What is expected —
From the entries that follow, list every line in which the string "label" appears.
== Records for the exercise
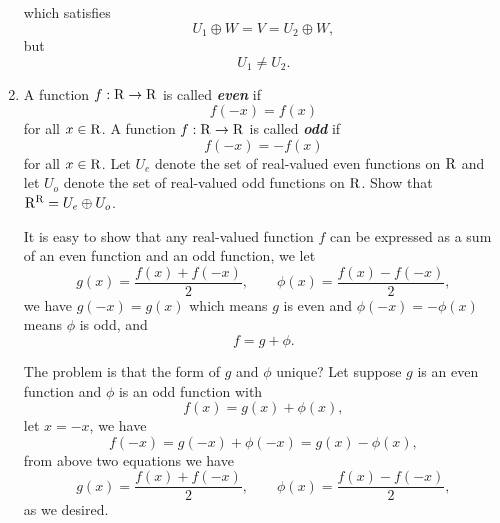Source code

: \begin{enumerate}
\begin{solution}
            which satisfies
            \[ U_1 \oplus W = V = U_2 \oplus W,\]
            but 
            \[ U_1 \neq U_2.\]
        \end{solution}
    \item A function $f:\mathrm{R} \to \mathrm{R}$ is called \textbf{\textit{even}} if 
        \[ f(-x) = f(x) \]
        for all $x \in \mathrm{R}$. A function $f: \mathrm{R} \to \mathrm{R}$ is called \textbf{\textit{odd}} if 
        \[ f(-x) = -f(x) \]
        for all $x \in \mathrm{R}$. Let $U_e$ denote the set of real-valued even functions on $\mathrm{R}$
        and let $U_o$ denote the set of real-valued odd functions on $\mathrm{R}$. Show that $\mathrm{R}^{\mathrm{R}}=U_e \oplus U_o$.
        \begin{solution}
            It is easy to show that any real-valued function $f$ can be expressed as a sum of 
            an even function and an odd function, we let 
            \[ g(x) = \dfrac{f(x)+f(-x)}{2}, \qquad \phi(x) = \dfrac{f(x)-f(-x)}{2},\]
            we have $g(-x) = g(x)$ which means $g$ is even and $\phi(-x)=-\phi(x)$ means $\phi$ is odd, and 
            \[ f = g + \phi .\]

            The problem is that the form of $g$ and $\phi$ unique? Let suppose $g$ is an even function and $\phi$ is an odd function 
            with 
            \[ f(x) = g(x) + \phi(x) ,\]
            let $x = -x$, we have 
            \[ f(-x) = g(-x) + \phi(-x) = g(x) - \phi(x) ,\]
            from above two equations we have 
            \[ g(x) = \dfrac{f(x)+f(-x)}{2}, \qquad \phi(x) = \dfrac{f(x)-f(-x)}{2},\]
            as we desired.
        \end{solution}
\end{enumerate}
====
== Records for the exercise
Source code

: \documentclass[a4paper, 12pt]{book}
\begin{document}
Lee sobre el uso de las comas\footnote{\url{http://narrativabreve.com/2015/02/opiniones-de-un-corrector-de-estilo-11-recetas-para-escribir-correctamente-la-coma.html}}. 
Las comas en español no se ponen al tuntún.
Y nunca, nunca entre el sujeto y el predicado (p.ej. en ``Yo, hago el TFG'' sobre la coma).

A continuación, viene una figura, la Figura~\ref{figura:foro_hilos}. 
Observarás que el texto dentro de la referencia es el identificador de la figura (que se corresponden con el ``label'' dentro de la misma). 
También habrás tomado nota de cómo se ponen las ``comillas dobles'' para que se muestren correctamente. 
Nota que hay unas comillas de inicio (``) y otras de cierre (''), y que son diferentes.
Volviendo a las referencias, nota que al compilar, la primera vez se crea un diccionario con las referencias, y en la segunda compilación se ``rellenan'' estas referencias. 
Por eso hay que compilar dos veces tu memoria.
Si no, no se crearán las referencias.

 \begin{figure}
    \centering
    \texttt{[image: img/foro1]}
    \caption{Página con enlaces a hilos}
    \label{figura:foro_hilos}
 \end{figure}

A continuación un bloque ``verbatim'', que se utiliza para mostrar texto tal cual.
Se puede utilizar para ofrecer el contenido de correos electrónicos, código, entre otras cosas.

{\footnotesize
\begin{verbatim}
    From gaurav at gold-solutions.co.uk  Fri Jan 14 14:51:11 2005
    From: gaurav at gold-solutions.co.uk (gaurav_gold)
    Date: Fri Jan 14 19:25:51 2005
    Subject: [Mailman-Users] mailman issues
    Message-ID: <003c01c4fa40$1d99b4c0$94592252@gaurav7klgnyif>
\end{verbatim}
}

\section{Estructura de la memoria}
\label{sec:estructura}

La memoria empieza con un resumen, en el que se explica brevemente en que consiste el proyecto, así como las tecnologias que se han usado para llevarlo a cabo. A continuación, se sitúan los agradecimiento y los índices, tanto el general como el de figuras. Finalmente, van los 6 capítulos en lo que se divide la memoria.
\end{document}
====
Output below —
Observarás que el texto dentro de la referencia es el identificador de la figura (que se corresponden con el ``label'' dentro de la misma). 
    \label{figura:foro_hilos}
\label{sec:estructura}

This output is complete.